* _Exercise objective_: Write out again, please, the records below from the first line to the line holding "Telemetry&quot;, &quot;description&quot;: &quot;If", inclusive, and nothing else.

[Dataset excerpts]
§ §

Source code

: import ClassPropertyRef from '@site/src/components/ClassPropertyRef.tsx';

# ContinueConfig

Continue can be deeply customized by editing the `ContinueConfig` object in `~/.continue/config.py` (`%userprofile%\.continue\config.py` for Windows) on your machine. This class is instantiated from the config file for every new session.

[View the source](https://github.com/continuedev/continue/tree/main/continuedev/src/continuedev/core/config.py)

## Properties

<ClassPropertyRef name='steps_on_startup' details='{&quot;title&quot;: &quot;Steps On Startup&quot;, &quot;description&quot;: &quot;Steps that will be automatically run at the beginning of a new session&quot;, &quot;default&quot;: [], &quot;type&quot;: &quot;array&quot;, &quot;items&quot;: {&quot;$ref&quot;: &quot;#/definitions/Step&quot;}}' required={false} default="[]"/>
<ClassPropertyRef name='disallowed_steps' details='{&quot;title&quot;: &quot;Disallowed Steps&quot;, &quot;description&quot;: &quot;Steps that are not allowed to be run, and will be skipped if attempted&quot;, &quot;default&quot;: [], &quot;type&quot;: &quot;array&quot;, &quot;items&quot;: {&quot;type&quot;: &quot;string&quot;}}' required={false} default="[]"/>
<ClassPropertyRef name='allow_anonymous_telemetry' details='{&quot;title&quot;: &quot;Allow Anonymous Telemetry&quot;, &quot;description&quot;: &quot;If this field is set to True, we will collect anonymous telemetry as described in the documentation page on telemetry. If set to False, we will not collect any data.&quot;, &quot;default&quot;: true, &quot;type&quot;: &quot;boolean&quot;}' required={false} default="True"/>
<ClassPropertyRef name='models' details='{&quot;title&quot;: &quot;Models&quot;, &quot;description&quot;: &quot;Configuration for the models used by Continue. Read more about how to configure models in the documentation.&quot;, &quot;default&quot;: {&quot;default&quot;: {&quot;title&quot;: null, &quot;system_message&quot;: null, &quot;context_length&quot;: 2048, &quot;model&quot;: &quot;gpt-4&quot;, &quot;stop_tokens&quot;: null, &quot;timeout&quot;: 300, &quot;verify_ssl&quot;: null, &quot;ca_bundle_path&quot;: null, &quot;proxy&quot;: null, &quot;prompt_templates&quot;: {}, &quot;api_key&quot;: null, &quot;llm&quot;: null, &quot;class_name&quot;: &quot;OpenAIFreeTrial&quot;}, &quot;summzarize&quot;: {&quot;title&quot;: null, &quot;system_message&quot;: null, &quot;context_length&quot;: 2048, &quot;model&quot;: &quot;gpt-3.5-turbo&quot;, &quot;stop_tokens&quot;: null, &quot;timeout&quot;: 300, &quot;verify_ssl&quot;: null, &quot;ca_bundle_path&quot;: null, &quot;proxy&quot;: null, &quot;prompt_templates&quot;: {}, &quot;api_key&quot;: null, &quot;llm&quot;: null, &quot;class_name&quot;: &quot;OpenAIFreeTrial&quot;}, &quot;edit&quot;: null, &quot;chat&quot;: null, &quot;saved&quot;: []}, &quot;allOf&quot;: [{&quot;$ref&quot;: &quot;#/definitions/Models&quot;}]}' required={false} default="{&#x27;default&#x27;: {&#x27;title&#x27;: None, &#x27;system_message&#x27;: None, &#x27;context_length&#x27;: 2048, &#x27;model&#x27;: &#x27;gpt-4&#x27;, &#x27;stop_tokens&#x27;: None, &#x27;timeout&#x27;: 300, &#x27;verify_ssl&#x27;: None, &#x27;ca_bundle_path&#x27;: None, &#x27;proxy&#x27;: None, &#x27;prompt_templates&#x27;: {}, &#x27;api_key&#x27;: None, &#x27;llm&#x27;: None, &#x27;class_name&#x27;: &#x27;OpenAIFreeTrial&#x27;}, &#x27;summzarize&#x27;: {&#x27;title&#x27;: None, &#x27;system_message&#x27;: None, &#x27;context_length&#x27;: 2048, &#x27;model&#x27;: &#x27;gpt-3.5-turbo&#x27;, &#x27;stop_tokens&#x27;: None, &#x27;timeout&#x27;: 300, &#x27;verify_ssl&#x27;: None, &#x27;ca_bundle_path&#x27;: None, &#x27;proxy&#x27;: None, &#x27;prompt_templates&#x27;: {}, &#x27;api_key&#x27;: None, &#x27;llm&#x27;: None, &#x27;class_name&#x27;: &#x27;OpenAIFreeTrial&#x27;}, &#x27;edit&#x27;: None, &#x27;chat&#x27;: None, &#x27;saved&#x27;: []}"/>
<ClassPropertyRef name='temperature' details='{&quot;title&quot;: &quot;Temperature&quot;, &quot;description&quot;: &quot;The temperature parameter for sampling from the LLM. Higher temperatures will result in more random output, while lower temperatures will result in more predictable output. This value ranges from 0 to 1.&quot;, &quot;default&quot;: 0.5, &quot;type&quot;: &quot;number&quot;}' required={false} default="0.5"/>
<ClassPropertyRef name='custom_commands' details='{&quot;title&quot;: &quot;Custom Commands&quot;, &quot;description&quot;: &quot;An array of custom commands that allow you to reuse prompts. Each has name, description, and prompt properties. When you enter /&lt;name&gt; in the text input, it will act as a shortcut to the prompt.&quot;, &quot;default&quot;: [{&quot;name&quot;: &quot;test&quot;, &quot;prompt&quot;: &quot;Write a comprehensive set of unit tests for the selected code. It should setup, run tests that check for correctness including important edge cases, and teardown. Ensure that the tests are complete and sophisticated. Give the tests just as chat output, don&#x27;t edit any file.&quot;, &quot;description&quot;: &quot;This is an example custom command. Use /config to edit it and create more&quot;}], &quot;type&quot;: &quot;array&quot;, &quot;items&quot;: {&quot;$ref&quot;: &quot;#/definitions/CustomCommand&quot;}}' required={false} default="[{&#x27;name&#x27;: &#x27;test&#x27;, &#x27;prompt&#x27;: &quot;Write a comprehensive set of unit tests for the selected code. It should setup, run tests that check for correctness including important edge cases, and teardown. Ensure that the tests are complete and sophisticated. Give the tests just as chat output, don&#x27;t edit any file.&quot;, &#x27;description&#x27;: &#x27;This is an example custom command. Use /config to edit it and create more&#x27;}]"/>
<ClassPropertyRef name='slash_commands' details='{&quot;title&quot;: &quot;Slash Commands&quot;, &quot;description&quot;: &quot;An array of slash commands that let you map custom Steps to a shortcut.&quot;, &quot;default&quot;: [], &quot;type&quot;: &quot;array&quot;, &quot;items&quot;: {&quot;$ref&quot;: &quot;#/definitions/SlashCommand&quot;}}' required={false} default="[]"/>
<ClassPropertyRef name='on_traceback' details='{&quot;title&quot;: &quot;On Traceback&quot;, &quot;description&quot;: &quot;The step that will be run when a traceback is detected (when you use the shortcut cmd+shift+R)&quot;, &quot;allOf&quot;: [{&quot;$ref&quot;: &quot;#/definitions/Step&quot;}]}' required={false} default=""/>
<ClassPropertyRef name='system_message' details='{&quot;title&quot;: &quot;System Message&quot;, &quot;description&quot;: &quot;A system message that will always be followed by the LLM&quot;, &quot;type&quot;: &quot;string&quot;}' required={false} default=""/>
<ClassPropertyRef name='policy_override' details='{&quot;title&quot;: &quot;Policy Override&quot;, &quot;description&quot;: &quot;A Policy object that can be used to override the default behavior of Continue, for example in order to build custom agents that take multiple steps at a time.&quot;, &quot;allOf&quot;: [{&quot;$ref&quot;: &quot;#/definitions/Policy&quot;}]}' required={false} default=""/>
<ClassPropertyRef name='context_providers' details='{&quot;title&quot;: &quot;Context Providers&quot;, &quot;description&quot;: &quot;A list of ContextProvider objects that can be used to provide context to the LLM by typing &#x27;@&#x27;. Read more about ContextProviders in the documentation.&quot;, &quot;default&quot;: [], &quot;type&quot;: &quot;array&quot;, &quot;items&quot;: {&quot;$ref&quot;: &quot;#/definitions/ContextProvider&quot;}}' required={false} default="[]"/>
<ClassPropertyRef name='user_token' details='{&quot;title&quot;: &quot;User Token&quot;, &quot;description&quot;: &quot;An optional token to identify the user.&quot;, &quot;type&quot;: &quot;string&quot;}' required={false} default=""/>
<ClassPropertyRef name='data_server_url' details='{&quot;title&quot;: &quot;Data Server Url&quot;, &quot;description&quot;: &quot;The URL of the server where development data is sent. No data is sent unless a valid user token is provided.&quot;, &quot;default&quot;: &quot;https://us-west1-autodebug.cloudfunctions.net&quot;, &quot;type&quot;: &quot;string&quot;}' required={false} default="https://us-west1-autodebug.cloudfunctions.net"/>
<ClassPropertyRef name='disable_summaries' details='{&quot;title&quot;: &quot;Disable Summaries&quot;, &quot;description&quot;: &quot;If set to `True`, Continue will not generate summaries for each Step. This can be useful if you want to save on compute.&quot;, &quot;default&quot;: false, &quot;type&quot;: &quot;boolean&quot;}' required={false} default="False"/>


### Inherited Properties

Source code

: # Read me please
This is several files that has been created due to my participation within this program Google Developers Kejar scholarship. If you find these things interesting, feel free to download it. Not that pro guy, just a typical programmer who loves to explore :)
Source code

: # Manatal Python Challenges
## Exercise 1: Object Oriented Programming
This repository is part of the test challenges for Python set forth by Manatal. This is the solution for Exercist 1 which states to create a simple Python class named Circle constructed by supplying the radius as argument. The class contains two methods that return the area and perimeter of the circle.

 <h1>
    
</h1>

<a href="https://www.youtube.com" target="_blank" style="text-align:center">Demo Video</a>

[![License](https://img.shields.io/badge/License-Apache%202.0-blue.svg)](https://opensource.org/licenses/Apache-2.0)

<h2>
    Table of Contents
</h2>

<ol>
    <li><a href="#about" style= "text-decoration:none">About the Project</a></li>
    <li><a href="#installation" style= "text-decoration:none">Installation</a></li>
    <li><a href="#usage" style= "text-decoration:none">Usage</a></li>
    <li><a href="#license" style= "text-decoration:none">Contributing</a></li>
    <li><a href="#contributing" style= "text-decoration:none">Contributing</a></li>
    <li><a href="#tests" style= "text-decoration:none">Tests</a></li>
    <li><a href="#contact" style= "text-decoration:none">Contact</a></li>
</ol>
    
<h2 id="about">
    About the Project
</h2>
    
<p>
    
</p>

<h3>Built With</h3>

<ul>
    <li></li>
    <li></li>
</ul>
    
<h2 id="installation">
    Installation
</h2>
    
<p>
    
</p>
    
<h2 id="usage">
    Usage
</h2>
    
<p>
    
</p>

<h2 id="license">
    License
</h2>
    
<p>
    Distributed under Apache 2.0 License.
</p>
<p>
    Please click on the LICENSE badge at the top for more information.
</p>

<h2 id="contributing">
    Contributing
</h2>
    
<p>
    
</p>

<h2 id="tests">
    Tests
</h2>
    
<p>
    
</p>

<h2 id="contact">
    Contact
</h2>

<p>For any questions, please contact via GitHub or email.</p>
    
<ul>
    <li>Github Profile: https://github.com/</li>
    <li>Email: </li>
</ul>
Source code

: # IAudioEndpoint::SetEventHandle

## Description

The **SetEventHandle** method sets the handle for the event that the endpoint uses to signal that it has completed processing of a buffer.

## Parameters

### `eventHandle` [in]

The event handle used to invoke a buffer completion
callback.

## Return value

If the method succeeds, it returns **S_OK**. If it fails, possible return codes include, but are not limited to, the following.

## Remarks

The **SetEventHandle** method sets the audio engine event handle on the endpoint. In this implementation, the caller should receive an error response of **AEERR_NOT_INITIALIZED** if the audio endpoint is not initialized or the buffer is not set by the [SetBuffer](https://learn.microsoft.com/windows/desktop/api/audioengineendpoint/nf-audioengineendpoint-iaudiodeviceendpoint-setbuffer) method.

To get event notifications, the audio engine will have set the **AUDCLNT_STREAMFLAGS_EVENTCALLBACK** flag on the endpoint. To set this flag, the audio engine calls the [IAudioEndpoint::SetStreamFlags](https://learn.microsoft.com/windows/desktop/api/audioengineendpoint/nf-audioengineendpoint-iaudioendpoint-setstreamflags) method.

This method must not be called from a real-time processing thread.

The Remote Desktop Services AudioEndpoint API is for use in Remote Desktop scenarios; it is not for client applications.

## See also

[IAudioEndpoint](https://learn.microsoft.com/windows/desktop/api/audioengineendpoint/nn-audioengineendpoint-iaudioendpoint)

§ §

* _Response box_:
Source code

: import ClassPropertyRef from '@site/src/components/ClassPropertyRef.tsx';

# ContinueConfig

Continue can be deeply customized by editing the `ContinueConfig` object in `~/.continue/config.py` (`%userprofile%\.continue\config.py` for Windows) on your machine. This class is instantiated from the config file for every new session.

[View the source](https://github.com/continuedev/continue/tree/main/continuedev/src/continuedev/core/config.py)

## Properties

<ClassPropertyRef name='steps_on_startup' details='{&quot;title&quot;: &quot;Steps On Startup&quot;, &quot;description&quot;: &quot;Steps that will be automatically run at the beginning of a new session&quot;, &quot;default&quot;: [], &quot;type&quot;: &quot;array&quot;, &quot;items&quot;: {&quot;$ref&quot;: &quot;#/definitions/Step&quot;}}' required={false} default="[]"/>
<ClassPropertyRef name='disallowed_steps' details='{&quot;title&quot;: &quot;Disallowed Steps&quot;, &quot;description&quot;: &quot;Steps that are not allowed to be run, and will be skipped if attempted&quot;, &quot;default&quot;: [], &quot;type&quot;: &quot;array&quot;, &quot;items&quot;: {&quot;type&quot;: &quot;string&quot;}}' required={false} default="[]"/>
<ClassPropertyRef name='allow_anonymous_telemetry' details='{&quot;title&quot;: &quot;Allow Anonymous Telemetry&quot;, &quot;description&quot;: &quot;If this field is set to True, we will collect anonymous telemetry as described in the documentation page on telemetry. If set to False, we will not collect any data.&quot;, &quot;default&quot;: true, &quot;type&quot;: &quot;boolean&quot;}' required={false} default="True"/>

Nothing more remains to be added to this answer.